══ Provided records ══
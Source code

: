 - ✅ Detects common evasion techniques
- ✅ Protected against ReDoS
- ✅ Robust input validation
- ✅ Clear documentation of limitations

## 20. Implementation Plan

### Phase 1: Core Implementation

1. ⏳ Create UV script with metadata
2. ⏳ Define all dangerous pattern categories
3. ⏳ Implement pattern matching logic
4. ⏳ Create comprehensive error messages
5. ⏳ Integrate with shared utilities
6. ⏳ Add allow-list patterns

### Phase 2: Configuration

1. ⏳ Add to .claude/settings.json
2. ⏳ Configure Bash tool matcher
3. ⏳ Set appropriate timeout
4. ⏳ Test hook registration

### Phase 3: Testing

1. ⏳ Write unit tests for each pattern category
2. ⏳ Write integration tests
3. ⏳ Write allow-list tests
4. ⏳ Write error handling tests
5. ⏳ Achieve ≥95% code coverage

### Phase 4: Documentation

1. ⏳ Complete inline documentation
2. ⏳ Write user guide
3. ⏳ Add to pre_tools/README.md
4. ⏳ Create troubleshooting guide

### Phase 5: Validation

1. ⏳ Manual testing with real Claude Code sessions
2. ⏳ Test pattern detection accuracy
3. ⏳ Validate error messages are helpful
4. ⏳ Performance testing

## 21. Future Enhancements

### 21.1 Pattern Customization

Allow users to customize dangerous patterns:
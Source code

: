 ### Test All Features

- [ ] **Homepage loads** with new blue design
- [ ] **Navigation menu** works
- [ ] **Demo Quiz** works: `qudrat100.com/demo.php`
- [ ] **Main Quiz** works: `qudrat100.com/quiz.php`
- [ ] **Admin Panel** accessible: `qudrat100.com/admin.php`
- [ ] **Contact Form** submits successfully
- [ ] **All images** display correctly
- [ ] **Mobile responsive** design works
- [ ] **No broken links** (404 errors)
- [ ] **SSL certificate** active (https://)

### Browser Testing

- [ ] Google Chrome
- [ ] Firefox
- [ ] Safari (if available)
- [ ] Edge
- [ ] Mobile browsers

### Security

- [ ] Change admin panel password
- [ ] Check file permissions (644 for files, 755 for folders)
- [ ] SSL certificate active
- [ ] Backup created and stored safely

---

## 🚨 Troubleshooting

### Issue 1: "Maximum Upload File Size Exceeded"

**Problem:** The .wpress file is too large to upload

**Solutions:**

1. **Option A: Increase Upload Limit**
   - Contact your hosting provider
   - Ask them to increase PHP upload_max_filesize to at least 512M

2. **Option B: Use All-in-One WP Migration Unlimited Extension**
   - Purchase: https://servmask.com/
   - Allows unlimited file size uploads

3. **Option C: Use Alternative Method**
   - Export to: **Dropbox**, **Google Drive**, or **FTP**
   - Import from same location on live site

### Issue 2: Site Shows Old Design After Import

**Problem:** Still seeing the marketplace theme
═══
• Exercise goal
Look through the records above and please copy every line in which the string "Import" occurs.

• Response to the exercise
   - Import from same location on live site
### Issue 2: Site Shows Old Design After Import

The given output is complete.